I'd be happy to come by your office for a couple of hours just to meet you (or re-acquaint with you) and share data management ideas with you.  Of course, we can talk on the phone or use web-meeting software as well.  If you need more in-depth help such as data migration or report customization then I'd be honored to help you out as an outside consultant.

You can download my resumé here.

    As always, feel free to contact me with specific data management questions.
    I look forward to hearing from you,
    Dan
    dan@danhigginsdesigns.com

    P.S. The Environmental Data Management Conference in on for June 9 and 10, 2011 at the Edgefield here in Portland. There will more info here soon. Also, Earthsoft will posting information on their community site soon and everyone on Jennifer Rea's contact list will get an email announcement.

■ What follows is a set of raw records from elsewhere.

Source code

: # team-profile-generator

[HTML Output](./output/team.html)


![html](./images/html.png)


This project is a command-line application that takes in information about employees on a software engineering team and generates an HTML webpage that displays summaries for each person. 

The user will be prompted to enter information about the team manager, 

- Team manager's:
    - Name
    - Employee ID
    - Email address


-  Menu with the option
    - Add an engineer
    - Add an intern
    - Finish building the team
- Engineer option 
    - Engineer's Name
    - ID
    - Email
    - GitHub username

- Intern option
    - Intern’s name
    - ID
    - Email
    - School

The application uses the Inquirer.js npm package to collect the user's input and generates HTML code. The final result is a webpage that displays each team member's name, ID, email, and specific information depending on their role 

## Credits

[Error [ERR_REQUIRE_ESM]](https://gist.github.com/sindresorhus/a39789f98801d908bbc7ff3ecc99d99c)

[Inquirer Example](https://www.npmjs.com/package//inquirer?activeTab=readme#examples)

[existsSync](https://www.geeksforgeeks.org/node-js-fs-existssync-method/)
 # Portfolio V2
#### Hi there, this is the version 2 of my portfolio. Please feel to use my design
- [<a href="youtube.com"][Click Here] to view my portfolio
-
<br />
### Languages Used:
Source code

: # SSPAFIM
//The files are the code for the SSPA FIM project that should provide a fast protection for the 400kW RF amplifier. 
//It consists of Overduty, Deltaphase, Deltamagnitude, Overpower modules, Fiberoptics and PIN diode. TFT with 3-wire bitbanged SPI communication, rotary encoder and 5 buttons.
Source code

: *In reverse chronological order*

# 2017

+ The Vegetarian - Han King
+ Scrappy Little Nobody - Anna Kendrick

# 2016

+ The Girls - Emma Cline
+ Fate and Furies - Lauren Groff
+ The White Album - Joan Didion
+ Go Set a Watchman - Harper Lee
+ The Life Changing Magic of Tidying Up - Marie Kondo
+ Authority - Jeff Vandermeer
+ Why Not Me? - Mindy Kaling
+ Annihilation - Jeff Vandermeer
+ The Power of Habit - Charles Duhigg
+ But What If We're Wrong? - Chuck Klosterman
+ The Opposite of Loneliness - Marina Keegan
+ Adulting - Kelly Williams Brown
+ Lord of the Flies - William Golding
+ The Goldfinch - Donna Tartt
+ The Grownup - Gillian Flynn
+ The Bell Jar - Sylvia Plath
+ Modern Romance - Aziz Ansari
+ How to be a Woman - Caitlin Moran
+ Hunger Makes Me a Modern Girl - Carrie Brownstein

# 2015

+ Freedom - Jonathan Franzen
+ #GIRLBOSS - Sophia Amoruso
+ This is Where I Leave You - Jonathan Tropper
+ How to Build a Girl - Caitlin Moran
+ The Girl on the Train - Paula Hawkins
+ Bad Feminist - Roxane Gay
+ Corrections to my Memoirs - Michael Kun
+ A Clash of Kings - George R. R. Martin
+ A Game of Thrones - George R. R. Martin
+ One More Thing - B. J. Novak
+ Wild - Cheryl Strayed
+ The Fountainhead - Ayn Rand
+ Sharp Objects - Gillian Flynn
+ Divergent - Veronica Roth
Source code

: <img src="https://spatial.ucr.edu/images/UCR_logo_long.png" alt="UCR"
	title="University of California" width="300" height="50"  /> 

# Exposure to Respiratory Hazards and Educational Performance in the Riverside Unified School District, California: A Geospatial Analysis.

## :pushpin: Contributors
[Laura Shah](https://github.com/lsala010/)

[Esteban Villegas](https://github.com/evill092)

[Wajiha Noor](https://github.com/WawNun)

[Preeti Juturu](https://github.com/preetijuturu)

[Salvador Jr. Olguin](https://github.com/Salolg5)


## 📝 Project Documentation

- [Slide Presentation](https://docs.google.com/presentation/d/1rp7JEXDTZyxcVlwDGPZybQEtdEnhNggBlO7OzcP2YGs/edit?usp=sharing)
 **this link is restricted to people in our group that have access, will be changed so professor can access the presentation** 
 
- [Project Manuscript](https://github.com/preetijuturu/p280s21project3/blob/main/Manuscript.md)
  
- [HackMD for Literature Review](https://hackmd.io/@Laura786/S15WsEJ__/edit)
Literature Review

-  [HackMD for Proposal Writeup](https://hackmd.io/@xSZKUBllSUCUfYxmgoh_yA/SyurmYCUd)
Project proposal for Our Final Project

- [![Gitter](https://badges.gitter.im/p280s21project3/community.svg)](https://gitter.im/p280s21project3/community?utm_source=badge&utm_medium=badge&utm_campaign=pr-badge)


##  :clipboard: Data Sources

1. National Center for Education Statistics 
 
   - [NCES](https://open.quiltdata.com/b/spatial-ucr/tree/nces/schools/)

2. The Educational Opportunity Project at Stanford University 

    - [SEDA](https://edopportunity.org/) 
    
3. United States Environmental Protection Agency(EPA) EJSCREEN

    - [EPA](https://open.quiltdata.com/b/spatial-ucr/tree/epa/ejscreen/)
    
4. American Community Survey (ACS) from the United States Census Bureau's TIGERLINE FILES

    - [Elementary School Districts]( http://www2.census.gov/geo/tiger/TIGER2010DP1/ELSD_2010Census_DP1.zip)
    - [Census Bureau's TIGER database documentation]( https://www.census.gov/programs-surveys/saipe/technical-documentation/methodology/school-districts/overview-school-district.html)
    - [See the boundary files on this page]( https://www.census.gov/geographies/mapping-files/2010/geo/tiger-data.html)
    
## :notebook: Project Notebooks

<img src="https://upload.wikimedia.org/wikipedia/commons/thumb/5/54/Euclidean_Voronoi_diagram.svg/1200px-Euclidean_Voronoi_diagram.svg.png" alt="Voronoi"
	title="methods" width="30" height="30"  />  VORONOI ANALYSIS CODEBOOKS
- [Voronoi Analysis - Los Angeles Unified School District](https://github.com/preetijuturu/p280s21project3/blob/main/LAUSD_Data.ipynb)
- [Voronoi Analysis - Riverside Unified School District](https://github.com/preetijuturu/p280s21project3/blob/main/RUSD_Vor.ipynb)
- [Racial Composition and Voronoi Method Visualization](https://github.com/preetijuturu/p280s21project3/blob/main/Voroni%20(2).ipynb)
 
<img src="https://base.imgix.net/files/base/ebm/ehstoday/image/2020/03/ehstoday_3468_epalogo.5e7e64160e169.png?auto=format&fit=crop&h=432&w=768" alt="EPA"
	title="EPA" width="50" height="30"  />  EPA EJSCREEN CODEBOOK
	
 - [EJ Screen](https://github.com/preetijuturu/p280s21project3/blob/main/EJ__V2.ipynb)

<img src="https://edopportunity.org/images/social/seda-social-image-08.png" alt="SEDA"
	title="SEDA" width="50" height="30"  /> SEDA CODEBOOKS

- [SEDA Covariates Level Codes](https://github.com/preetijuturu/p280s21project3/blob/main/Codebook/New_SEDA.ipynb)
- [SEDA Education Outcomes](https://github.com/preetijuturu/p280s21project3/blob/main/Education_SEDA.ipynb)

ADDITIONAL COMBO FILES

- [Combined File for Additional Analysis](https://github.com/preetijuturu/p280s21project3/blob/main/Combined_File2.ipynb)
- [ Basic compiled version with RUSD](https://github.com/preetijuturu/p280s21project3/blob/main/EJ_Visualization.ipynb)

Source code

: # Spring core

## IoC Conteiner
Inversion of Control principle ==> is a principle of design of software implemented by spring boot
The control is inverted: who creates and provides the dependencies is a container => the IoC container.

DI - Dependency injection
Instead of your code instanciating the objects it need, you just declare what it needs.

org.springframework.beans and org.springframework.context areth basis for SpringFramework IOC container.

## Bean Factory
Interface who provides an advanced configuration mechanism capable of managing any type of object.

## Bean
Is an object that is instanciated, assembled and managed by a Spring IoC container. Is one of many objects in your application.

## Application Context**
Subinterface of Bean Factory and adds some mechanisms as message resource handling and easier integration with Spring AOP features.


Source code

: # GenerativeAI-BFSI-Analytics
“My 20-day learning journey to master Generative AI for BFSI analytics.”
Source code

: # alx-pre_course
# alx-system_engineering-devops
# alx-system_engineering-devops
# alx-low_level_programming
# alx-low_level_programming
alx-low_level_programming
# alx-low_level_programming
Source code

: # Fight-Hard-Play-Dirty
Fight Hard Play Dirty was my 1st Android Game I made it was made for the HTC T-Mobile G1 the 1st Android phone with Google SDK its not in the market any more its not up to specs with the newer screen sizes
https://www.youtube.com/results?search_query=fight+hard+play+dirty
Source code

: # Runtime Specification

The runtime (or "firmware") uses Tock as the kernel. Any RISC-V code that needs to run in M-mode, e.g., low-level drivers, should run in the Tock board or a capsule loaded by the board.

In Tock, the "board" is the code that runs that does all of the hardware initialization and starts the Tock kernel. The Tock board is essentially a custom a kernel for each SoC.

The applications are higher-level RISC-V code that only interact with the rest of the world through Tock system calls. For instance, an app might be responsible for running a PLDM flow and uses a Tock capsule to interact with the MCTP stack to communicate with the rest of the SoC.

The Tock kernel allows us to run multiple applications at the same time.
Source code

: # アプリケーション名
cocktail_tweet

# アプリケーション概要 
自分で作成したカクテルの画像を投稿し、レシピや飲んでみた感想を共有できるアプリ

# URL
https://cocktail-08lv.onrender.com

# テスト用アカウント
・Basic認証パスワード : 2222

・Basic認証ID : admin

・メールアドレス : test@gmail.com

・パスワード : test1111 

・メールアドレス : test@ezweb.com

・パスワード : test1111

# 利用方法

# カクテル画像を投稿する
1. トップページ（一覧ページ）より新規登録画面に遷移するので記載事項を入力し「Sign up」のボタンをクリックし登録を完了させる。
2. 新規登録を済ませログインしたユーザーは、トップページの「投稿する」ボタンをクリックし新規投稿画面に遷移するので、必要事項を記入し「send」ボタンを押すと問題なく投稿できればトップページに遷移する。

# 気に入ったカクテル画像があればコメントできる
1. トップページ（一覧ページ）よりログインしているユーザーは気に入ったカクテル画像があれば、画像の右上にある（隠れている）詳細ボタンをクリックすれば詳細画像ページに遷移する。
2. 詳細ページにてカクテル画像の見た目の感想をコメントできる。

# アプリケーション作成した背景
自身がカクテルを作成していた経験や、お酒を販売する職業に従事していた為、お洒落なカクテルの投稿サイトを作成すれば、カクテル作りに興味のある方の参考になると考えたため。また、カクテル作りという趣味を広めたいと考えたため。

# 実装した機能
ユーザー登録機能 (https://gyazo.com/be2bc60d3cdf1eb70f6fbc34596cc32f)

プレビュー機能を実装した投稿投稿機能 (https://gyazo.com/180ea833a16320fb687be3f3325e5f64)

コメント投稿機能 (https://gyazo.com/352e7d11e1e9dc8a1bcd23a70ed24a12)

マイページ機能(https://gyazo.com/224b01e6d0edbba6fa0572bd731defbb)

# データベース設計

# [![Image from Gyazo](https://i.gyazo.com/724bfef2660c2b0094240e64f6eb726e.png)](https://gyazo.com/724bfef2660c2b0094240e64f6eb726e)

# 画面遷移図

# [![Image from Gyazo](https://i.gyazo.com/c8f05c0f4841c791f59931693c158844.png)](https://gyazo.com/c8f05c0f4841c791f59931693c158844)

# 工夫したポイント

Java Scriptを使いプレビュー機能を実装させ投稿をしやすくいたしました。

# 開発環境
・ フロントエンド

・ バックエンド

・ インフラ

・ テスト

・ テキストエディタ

    Tuesday, January 18, 2011

    Migrating Historical Data

    We're just wrapping up a big historical data migration into an EQuIS database. The data are needed to support a site remedial investigation.  This migration had an interesting twist I thought I'd share with you. First a little background on data migration.

    In the worst cases historical data comes from a mish-mash of hard-copy reports, EDDs in various formats, and Excel tables. Crunching through these reports and figuring out how the results tie into various location name spellings is tedious and error-prone.  For example, are "S1-MW01" and "SMW1" the same location? Conversely, the best cases provide you with an Access database that's somewhat normalized with unique lists of valid values and obvious relationships between key data tables. Between these two extremes lies the task of crunching a pile of cross-tab Excel tables. 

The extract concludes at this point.